III

Los suspiros son aire y van al aire.

GUSTAVO ADOLFO BÉCQUER

—¿Y estaba muy enamorada?

—Para nada. ¿Virginia de ese zonzo? —contestó la primera de las dos adolescentes buscando con la mirada confirmación en su amiga.

—Ni lo conocía bien. Seguro el menso la mató porque quería violarla o algo así y ella no se dejó. El pacto suicida… Ay, qué babosadas dicen los periódicos —dijo su amiga dándole una segunda revisión al detective.

Héctor las había encontrado invirtiendo un rato en hacer preguntas en la puerta de la Preparatoria Seis de Coyoacán. Las minifaldas de las dos adolescentes lo ponían nervioso, pero aguantó la estampa y trató de reforzar la apariencia paternal.

—Virginia sólo se enamoraba de los que salen en las novelas, de los de los poemas, estaba enamorada de Bécquer y de Mario Benedetti; se sabía de memoria el poema ese de: «Si te quiero es porque sos mi amor, mi cómplice y todo…».

El chicharronero se aproximó a la conversación empujando su carrito.
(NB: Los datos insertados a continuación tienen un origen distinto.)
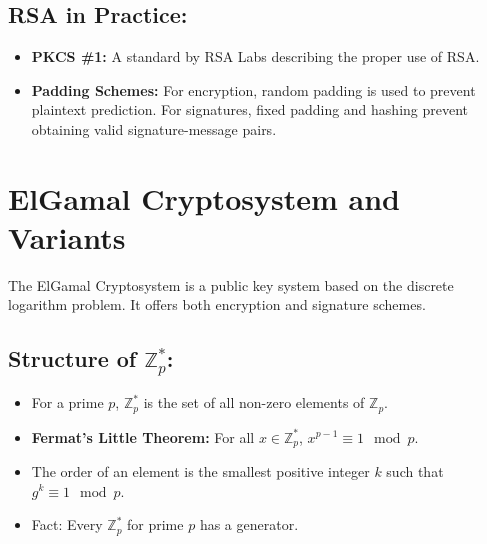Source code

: \documentclass[12pt]{article}
\begin{document}
\subsection*{RSA in Practice:}
\begin{itemize}
    \item \textbf{PKCS \#1:} A standard by RSA Labs describing the proper use of RSA.
    \item \textbf{Padding Schemes:} For encryption, random padding is used to prevent plaintext prediction. For signatures, fixed padding and hashing prevent obtaining valid signature-message pairs.
\end{itemize}

\section*{ElGamal Cryptosystem and Variants}

The ElGamal Cryptosystem is a public key system based on the discrete logarithm problem. It offers both encryption and signature schemes.

\subsection*{Structure of \( \mathbb{Z}_p^* \):}
\begin{itemize}
    \item For a prime \( p \), \( \mathbb{Z}_p^* \) is the set of all non-zero elements of \( \mathbb{Z}_p \).
    \item \textbf{Fermat’s Little Theorem:} For all \( x \in \mathbb{Z}_p^* \), \( x^{p-1} \equiv 1 \mod p \).
    \item The order of an element is the smallest positive integer \( k \) such that \( g^k \equiv 1 \mod p \).
    \item Fact: Every \( \mathbb{Z}_p^* \) for prime \( p \) has a generator.
\end{itemize}
\end{document}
Deberían estar acercándose a la hora de salida, porque el torrente de prófugos de la educación media universitaria hacia la calle comenzaba a acentuarse.

—¿Y a ustedes no les caía bien?

—Aquí pasa todo tan rápido. A mí nomás me dio miedo. Nosotras no éramos sus amigas —contestó una de las muchachas, la que a cada rato se mojaba los labios con la lengua.
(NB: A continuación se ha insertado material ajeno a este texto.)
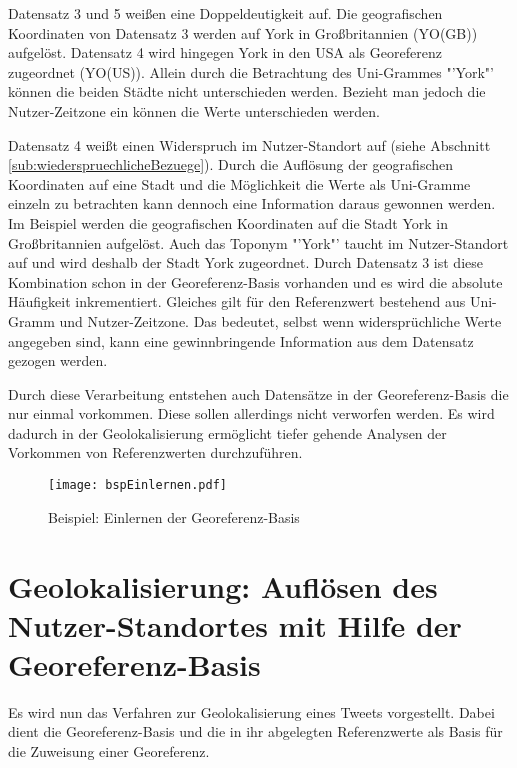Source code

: 			Datensatz 3 und 5 weißen eine Doppeldeutigkeit auf.
			Die geografischen Koordinaten von Datensatz 3 werden auf York in Großbritannien (YO(GB)) aufgelöst.
			Datensatz 4 wird hingegen York in den USA als Georeferenz zugeordnet (YO(US)). 
			Allein durch die Betrachtung des Uni-Grammes "'York"' können die beiden Städte nicht unterschieden werden. 
			Bezieht man jedoch die Nutzer-Zeitzone ein können die Werte unterschieden werden. 

			Datensatz 4 weißt einen Widerspruch im Nutzer-Standort auf (siehe Abschnitt \ref{sub:wiederspruechlicheBezuege}). 
			Durch die Auflösung der geografischen Koordinaten auf eine Stadt und die Möglichkeit die Werte als Uni-Gramme einzeln zu betrachten kann dennoch eine Information daraus gewonnen werden. 
			Im Beispiel werden die geografischen Koordinaten auf die Stadt York in Großbritannien aufgelöst.
			Auch das Toponym "'York"' taucht im Nutzer-Standort auf und wird deshalb der Stadt York zugeordnet.  
			Durch Datensatz 3 ist diese Kombination schon in der Georeferenz-Basis vorhanden und es wird die absolute Häufigkeit inkrementiert.
			Gleiches gilt für den Referenzwert bestehend aus Uni-Gramm und Nutzer-Zeitzone.
			Das bedeutet, selbst wenn widersprüchliche Werte angegeben sind, kann eine gewinnbringende Information aus dem Datensatz gezogen werden.

			Durch diese Verarbeitung entstehen auch Datensätze in der Georeferenz-Basis die nur einmal vorkommen.
			Diese sollen allerdings nicht verworfen werden. 
			Es wird dadurch in der Geolokalisierung ermöglicht tiefer gehende Analysen der Vorkommen von Referenzwerten durchzuführen. 

			\begin{figure}[h!]
				\begin{center}
				\texttt{[image: bspEinlernen.pdf]}
				\caption{Beispiel: Einlernen der Georeferenz-Basis}
				\label{img:bspEinlernen}
				\end{center}
			\end{figure}	
				

	\section{Geolokalisierung: Auflösen des Nutzer-Standortes mit Hilfe der Georeferenz-Basis} \label{sec:AufloesenDesNutzerStandortes} 

		Es wird nun das Verfahren zur Geolokalisierung eines Tweets vorgestellt.
		Dabei dient die Georeferenz-Basis und die in ihr abgelegten Referenzwerte als Basis für die Zuweisung einer Georeferenz.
—¿Y quién era su mejor amiga?

—Pregúntale a la Lolis, que anda por ahí tocando la flauta. Pero yo creo que no tenía mejor amiga. Andaba sola por los pasillos recitando ésa de Bécquer que nos leyó el maestro de literatura: «Los suspiros son aire y van al aire / las lágrimas son agua y van al mar / Dime, mujer, cuando el amor se olvida / ¿Sabes tú a dónde va?». Yo me la aprendí de tanto oírsela.

—A mí la que me gustaba era la parte del final de la de las golondrinas —dijo el chicharronero metiendo la nariz en la conversación—, la que dice: «Volverán del amor en tus oídos / las palabras ardientes a sonar / tu corazón de su profundo sueño / tal vez despertará…».

Héctor sorprendido se rascó la cabeza con ese gesto muy suyo, aprendido de las películas de Stan Laurel. Luego le dedicó una mejor mirada al personaje.

—¿Y usted cómo se la sabe?

—La señorita me la enseñó completa, ¿quiere que se la recite?: «Volverán las oscuras golondrinas / en tu balcón sus nidos a colgar…».

—No, ésa me la sé… Y qué, ¿cuándo lo estudiaban a Bécquer?

—Ella me lo enseñaba al salir de las clases. Nos lo echamos rápido, como en tres días. Ella me dijo: «Si usted va a estar vendiendo chicharrones a la puerta de una prepa, pues hay que aprender, ¿no?».

—¿Y conoció usted al novio, el que murió con ella?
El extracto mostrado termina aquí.